Hidden Molecular "Control Switch" Uncovered Inside TRPM5 Protein

Northwestern University scientists have uncovered a hidden molecular "control switch" inside a protein that helps the body sense taste, control blood sugar and defend the gut. 

Located inside the protein TRPM5, the switch can act as both an accelerator and a brake, depending on the molecule that binds to it. Until now, scientists assumed TRPM5 could only be activated when calcium levels increased inside cells. But the new study reveals that small molecules can directly control the protein - no calcium required. 

The scientists identified one molecule that activates TRPM5 and another that binds to the exact same site yet shuts it down, revealing a dual-use control system.

Because TRPM5 is central to biological processes that connect taste, metabolism and gut health, the ability to fine-tune its activity unlocks new opportunities for therapeutic development. Potential applications include boosting insulin release to improve glucose control in diabetes, modulating taste perception to curb food cravings and regulating gut immune signaling to reduce inflammation.

The study was published today (Jan. 5) in the journal Nature Chemical Biology.

"TRPM5 is involved in metabolic disorders, including type 2 diabetes and obesity," said Northwestern's Wei Lü, who co-led the study with Juan Du. "If we can identify drugs that activate this channel, then we could promote insulin production to treat diseases that have problems with insulin secretion. Now that we have an overall architecture of what TRPM5 looks like and know how to activate and inhibit it, we have provided a basis for future drug development."

Du and Lü are professors of molecular biosciences at Northwestern's Weinberg College of Arts and Sciences, professors of pharmacology at Northwestern University Feinberg School of Medicine and members of Northwestern's Chemistry of Life Processes Institute. Zheng Ruan, a former postdoctoral fellow now an assistant professor at Thomas Jefferson University, is the study's lead author.

Acting as a signal amplifier, TRPM5 resides inside many cell types. When open, it allows sodium ions to flow through, helping cells send electrical signals that control key biological processes. In the tongue, it helps detect sweet, bitter and umami flavors. In the pancreas, it supports insulin release after meals. And in the gut, it helps sense nutrients and regulate immune defense.

In 2021, Lü and Du published a study in Nature Structural & Molecular Biology in which they revealed the first high-resolution images of TRPM5, which uncovered two areas that may serve as targets for new medications.

To better understand how this protein functions, the team used cryo-electron microscopy (cryo-EM) and electrophysiology to visualize TRPM5's inner workings in near-atomic detail. They discovered a hidden pocket that acts like a universal remote control. One type of molecule (called CBTA) fits into the pocket in a way that opens TRPM5 - like pressing the "power" button. Another type of molecule (called TPPO) fits into the same pocket differently and locks the channel closed - like pressing "mute."

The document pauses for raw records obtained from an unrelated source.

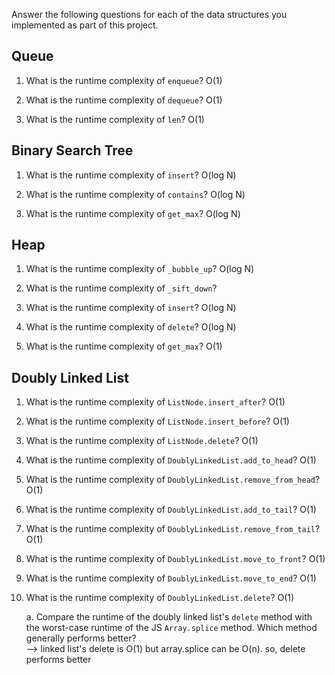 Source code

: Answer the following questions for each of the data structures you implemented as part of this project.

## Queue

1. What is the runtime complexity of `enqueue`? O(1)

2. What is the runtime complexity of `dequeue`? O(1)

3. What is the runtime complexity of `len`? O(1)

## Binary Search Tree

1. What is the runtime complexity of `insert`? O(log N)

2. What is the runtime complexity of `contains`? O(log N)

3. What is the runtime complexity of `get_max`? O(log N)

## Heap

1. What is the runtime complexity of `_bubble_up`? O(log N)

2. What is the runtime complexity of `_sift_down`?

3. What is the runtime complexity of `insert`? O(log N)

4. What is the runtime complexity of `delete`? O(log N)

5. What is the runtime complexity of `get_max`? O(1)

## Doubly Linked List

1. What is the runtime complexity of `ListNode.insert_after`?
   O(1)
2. What is the runtime complexity of `ListNode.insert_before`? O(1)

3. What is the runtime complexity of `ListNode.delete`? O(1)

4. What is the runtime complexity of `DoublyLinkedList.add_to_head`? O(1)

5. What is the runtime complexity of `DoublyLinkedList.remove_from_head`? O(1)

6. What is the runtime complexity of `DoublyLinkedList.add_to_tail`? O(1)

7. What is the runtime complexity of `DoublyLinkedList.remove_from_tail`? O(1)

8. What is the runtime complexity of `DoublyLinkedList.move_to_front`? O(1)

9. What is the runtime complexity of `DoublyLinkedList.move_to_end`? O(1)

10. What is the runtime complexity of `DoublyLinkedList.delete`? O(1)

    a. Compare the runtime of the doubly linked list's `delete` method with the worst-case runtime of the JS `Array.splice` method. Which method generally performs better?  
    --> linked list's delete is O(1) but array.splice can be O(n). so, delete performs better
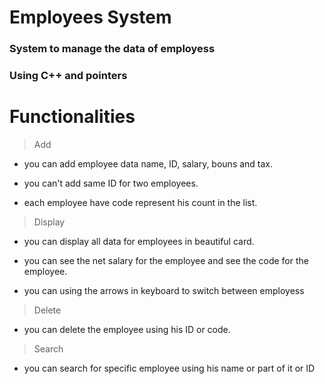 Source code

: # Employees System
### System to manage the data of employess 
### Using C++ and pointers
# Functionalities
> Add
 - you can add employee data name, ID, salary, bouns and tax.
 
 - you can't add same ID for two employees.
 
 - each employee have code represent his count in the list.
 
> Display
- you can display all data for employees in beautiful card.

- you can see the net salary for the employee and see the code for the employee.

- you can using the arrows in keyboard to switch between employess

> Delete 
- you can delete the employee using his ID or code.

> Search
- you can search for specific employee using his name or part of it or ID

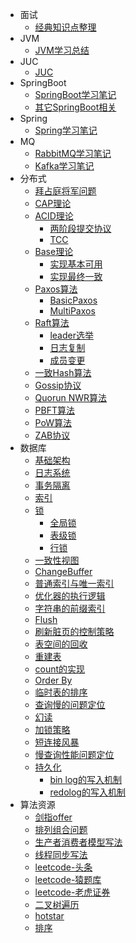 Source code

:* 面试  
  * [经典知识点整理](./docs/经典面试整理.md)
* JVM
  * [JVM学习总结](./docs/JVM学习总结.md)
* JUC
  * [JUC](./docs/周阳面试笔记/JUC多线程及高并发.md)
* SpringBoot
  * [SpringBoot学习笔记](./docs/SpringBoot笔记/Spring%20Boot笔记.md)
  * [其它SpringBoot相关](./docs/Springboot.md)
* Spring
  * [Spring学习笔记](./docs/spring学习笔记.md) 
* MQ
  * [RabbitMQ学习笔记](./docs/mq.md)
  * [Kafka学习笔记](./docs/other/Kafka/Kafka基本术语.md)
* 分布式
  * [拜占庭将军问题](./docs/other/distribute/拜占庭将军问题)
  * [CAP理论](./docs/other/distribute/CAP理论)
  * [ACID理论](./docs/other/distribute/ACID理论)
     * [两阶段提交协议](./docs/other/distribute/两阶段提交协议)
     * [TCC](./docs/other/distribute/TCC)
  * [Base理论](./docs/other/distribute/Base理论)
     * [实现基本可用](./docs/other/distribute/实现基本可用)
     * [实现最终一致](./docs/other/distribute/实现最终一致)
  * [Paxos算法](./docs/other/distribute/Paxos算法)
     * [BasicPaxos](./docs/other/distribute/BasicPaxos)
     * [MultiPaxos](./docs/other/distribute/MultiPaxos)
  * [Raft算法](./docs/other/distribute/Raft算法)
     * [leader选举](./docs/other/distribute/leader选举)
     * [日志复制](./docs/other/distribute/日志复制)
     * [成员变更](./docs/other/distribute/成员变更)
  * [一致Hash算法](./docs/other/distribute/一致Hash算法)
  * [Gossip协议](./docs/other/distribute/Gossip协议)
  * [Quorun NWR算法](./docs/other/distribute/QuorumNWR算法)
  * [PBFT算法](./docs/other/distribute/PBFT算法)
  * [PoW算法](./docs/other/distribute/Pow算法)
  * [ZAB协议](./docs/other/distribute/ZAB协议)
* 数据库
  * [基础架构](./docs/other/MySQL/基础架构)
  * [日志系统](./docs/other/MySQL/日志系统)
  * [事务隔离](./docs/other/MySQL/事务隔离)
  * [索引](./docs/other/MySQL/索引)
  * [锁](./docs/other/MySQL/锁)
    * [全局锁](./docs/other/MySQL/全局锁)
    * [表级锁](./docs/other/MySQL/表级锁)
    * [行锁](./docs/other/MySQL/行锁)
  * [一致性视图](./docs/other/MySQL/一致性视图)
  * [ChangeBuffer](./docs/other/MySQL/ChangeBuffer)
  * [普通索引与唯一索引](./docs/other/MySQL/普通索引与唯一索引)
  * [优化器的执行逻辑](./docs/other/MySQL/优化器的执行逻辑)
  * [字符串的前缀索引](./docs/other/MySQL/字符串的前缀索引)
  * [Flush](./docs/other/MySQL/Flush)
  * [刷新脏页的控制策略](./docs/other/MySQL/刷新脏页的控制策略)
  * [表空间的回收](./docs/other/MySQL/表空间的回收)
  * [重建表](./docs/other/MySQL/重建表)
  * [count的实现](./docs/other/MySQL/count的实现)
  * [Order By](./docs/other/MySQL/orderby)
  * [临时表的排序](./docs/other/MySQL/临时表的排序)
  * [查询慢的问题定位](./docs/other/MySQL/查询慢的问题定位)
  * [幻读](./docs/other/MySQL/幻读)
  * [加锁策略](./docs/other/MySQL/加锁策略)
  * [短连接风暴](./docs/other/MySQL/短连接风暴)
  * [慢查询性能问题定位](./docs/other/MySQL/慢查询性能问题定位)
  * [持久化](./docs/other/MySQL/持久化)
    * [bin log的写入机制](./docs/other/MySQL/binlog的写入机制)
    * [redolog的写入机制](./docs/other/MySQL/redolog的写入机制)
* 算法资源
  * [剑指offer](./docs/算法题笔记/剑指offer算法整理.md)
  * [排列组合问题](./docs/算法题笔记/排列组合问题.md)
  * [生产者消费者模型写法](./docs/算法题笔记/生产者消费者模型写法.md) 
  * [线程同步写法](./docs/算法题笔记/线程同步写法.md)
  * [leetcode-头条](./docs/算法题笔记/leetcode-头条.md) 
  * [leetcode-猿题库](./docs/算法题笔记/leetcode-猿题库.md) 
  * [leetcode-老虎证券](./docs/算法题笔记/leetcode-老虎证券.md) 
  * [二叉树遍历](./docs/算法题笔记/二叉树遍历.md)
  * [hotstar](./docs/算法题笔记/hotstar.md)
  * [排序](./docs/算法题笔记/排序.md)
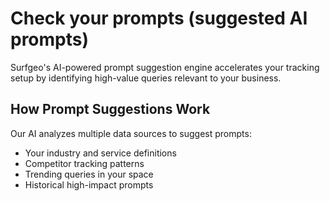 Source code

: # Check your prompts (suggested AI prompts)

Surfgeo's AI-powered prompt suggestion engine accelerates your tracking setup by identifying high-value queries relevant to your business.

## How Prompt Suggestions Work

Our AI analyzes multiple data sources to suggest prompts:
- Your industry and service definitions
- Competitor tracking patterns
- Trending queries in your space
- Historical high-impact prompts
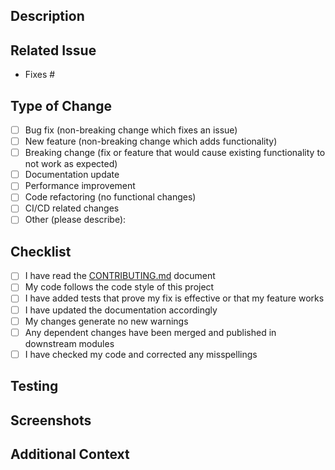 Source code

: <!--
Thank you for contributing to Canvas!
Please fill in the information below to expedite the review process.
-->

## Description

<!-- Provide a clear and concise description of your changes -->

## Related Issue

<!-- Please link to the issue this PR addresses (if applicable) -->

- Fixes #

## Type of Change

<!-- Mark with an 'x' all that apply -->

- [ ] Bug fix (non-breaking change which fixes an issue)
- [ ] New feature (non-breaking change which adds functionality)
- [ ] Breaking change (fix or feature that would cause existing functionality to not work as expected)
- [ ] Documentation update
- [ ] Performance improvement
- [ ] Code refactoring (no functional changes)
- [ ] CI/CD related changes
- [ ] Other (please describe):

## Checklist

<!-- Mark with an 'x' all that apply -->

- [ ] I have read the [CONTRIBUTING.md](../CONTRIBUTING.md) document
- [ ] My code follows the code style of this project
- [ ] I have added tests that prove my fix is effective or that my feature works
- [ ] I have updated the documentation accordingly
- [ ] My changes generate no new warnings
- [ ] Any dependent changes have been merged and published in downstream modules
- [ ] I have checked my code and corrected any misspellings

## Testing

<!-- Describe the tests you've done to verify your changes -->

## Screenshots

<!-- If applicable, add screenshots to help explain your changes -->

## Additional Context

<!-- Add any other context about the PR here --> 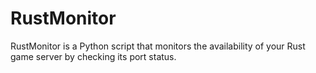 # RustMonitor
RustMonitor is a Python script that monitors the availability of your Rust game server by checking its port status.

The molecules look alike and bind to the same pocket but play opposite roles. This pocket has never been reported before."

Juan Du, Northwestern University

The team also found that when a molecule activates TRPM5, it becomes extra sensitive to calcium, responding to tiny changes that wouldn't typically affect it. This shows that the pocket doesn't just control the protein but can supercharge it.

The study, "A single allosteric site merges activation, modulation and inhibition in TRPM5," was supported by the National Institutes of Health, a McKnight Scholar Award, Klingenstein-Simon Scholar Award, Sloan Research Fellowship, a Pew Scholar in the Biomedical Sciences award and an American Heart Association Postdoctoral Fellowship. With its expert technical guidance and advanced infrastructure - vital for the storage, management and analysis of large cryo-electron microscopy datasets - Northwestern University Information Technology Research Computing and Data Services also supported the work.